Working on the site is also Petr Krištuf from the University of West Bohemia, who was part of the team that, last year, found a 6,000 year old, 90 metre long and 25 metre wide burial mound in what was perhaps the best preserved burial monument of its type ever found on Czech territory.
This year his team is working on a considerably smaller 3x2 metre mound. However, he says that they are still proud of the work they have conducted this summer.
“We managed to prove that the mound was indeed here and that there were even hollow spaces inside which you could enter. The mound was also clearly identifiable in the landscape hundreds, if not thousands of years later, because the people that inhabited this area would still bury their dead inside even a thousand years after it was built. That’s why it must have been identifiable, even though today we cannot see it anymore.”
Nearby lies a much larger mound with a length of around 120 metres. It housed the grave of a crouching man, says Krištuf, whose team also found something unusual during their excavation
“Along the burial pit there were around 11 stone arrowheads. We are now documenting their orientation and placement in order to find out whether they had been placed there intentionally or if they were, for example, shot into the pit as part of some sort of ritual.”

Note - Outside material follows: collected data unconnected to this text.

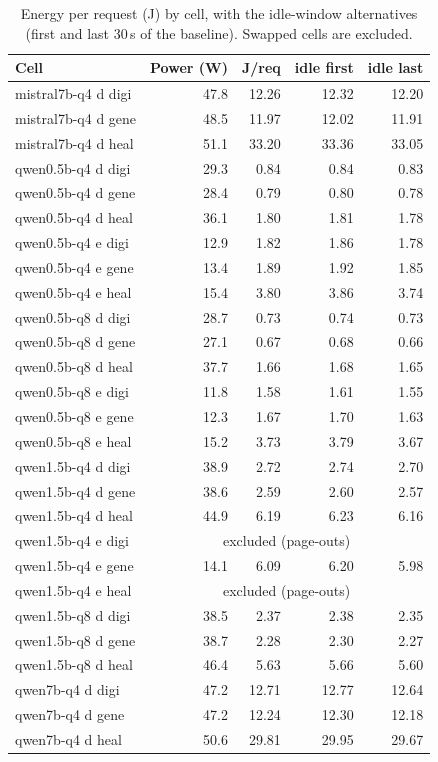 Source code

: \begin{table}[h]\centering\footnotesize
\caption{Energy per request (J) by cell, with the idle-window alternatives (first and last 30\,s of the baseline). Swapped cells are excluded.}\label{tab:cells}
\begin{tabular}{@{}lrrrr@{}}\toprule
Cell & Power (W) & J/req & idle first & idle last\\\midrule
mistral7b-q4 d digi & 47.8 & 12.26 & 12.32 & 12.20\\
mistral7b-q4 d gene & 48.5 & 11.97 & 12.02 & 11.91\\
mistral7b-q4 d heal & 51.1 & 33.20 & 33.36 & 33.05\\
qwen0.5b-q4 d digi & 29.3 & 0.84 & 0.84 & 0.83\\
qwen0.5b-q4 d gene & 28.4 & 0.79 & 0.80 & 0.78\\
qwen0.5b-q4 d heal & 36.1 & 1.80 & 1.81 & 1.78\\
qwen0.5b-q4 e digi & 12.9 & 1.82 & 1.86 & 1.78\\
qwen0.5b-q4 e gene & 13.4 & 1.89 & 1.92 & 1.85\\
qwen0.5b-q4 e heal & 15.4 & 3.80 & 3.86 & 3.74\\
qwen0.5b-q8 d digi & 28.7 & 0.73 & 0.74 & 0.73\\
qwen0.5b-q8 d gene & 27.1 & 0.67 & 0.68 & 0.66\\
qwen0.5b-q8 d heal & 37.7 & 1.66 & 1.68 & 1.65\\
qwen0.5b-q8 e digi & 11.8 & 1.58 & 1.61 & 1.55\\
qwen0.5b-q8 e gene & 12.3 & 1.67 & 1.70 & 1.63\\
qwen0.5b-q8 e heal & 15.2 & 3.73 & 3.79 & 3.67\\
qwen1.5b-q4 d digi & 38.9 & 2.72 & 2.74 & 2.70\\
qwen1.5b-q4 d gene & 38.6 & 2.59 & 2.60 & 2.57\\
qwen1.5b-q4 d heal & 44.9 & 6.19 & 6.23 & 6.16\\
qwen1.5b-q4 e digi & \multicolumn{4}{c}{excluded (page-outs)}\\
qwen1.5b-q4 e gene & 14.1 & 6.09 & 6.20 & 5.98\\
qwen1.5b-q4 e heal & \multicolumn{4}{c}{excluded (page-outs)}\\
qwen1.5b-q8 d digi & 38.5 & 2.37 & 2.38 & 2.35\\
qwen1.5b-q8 d gene & 38.7 & 2.28 & 2.30 & 2.27\\
qwen1.5b-q8 d heal & 46.4 & 5.63 & 5.66 & 5.60\\
qwen7b-q4 d digi & 47.2 & 12.71 & 12.77 & 12.64\\
qwen7b-q4 d gene & 47.2 & 12.24 & 12.30 & 12.18\\
qwen7b-q4 d heal & 50.6 & 29.81 & 29.95 & 29.67\\
\bottomrule\end{tabular}\end{table}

While the area surrounding Rip has become a rich site for archaeologists, the hill itself remains yet to be excavated. The reason why, says Krištuf, is because todays surface of the hill was added artificially only very recently.
“When the local Lobkowitz family decided to afforest the hill, they brought earth that was not from this area. So, while a few discoveries of stone artefacts have been made there, we have no way of knowing whether they are actually from Říp.”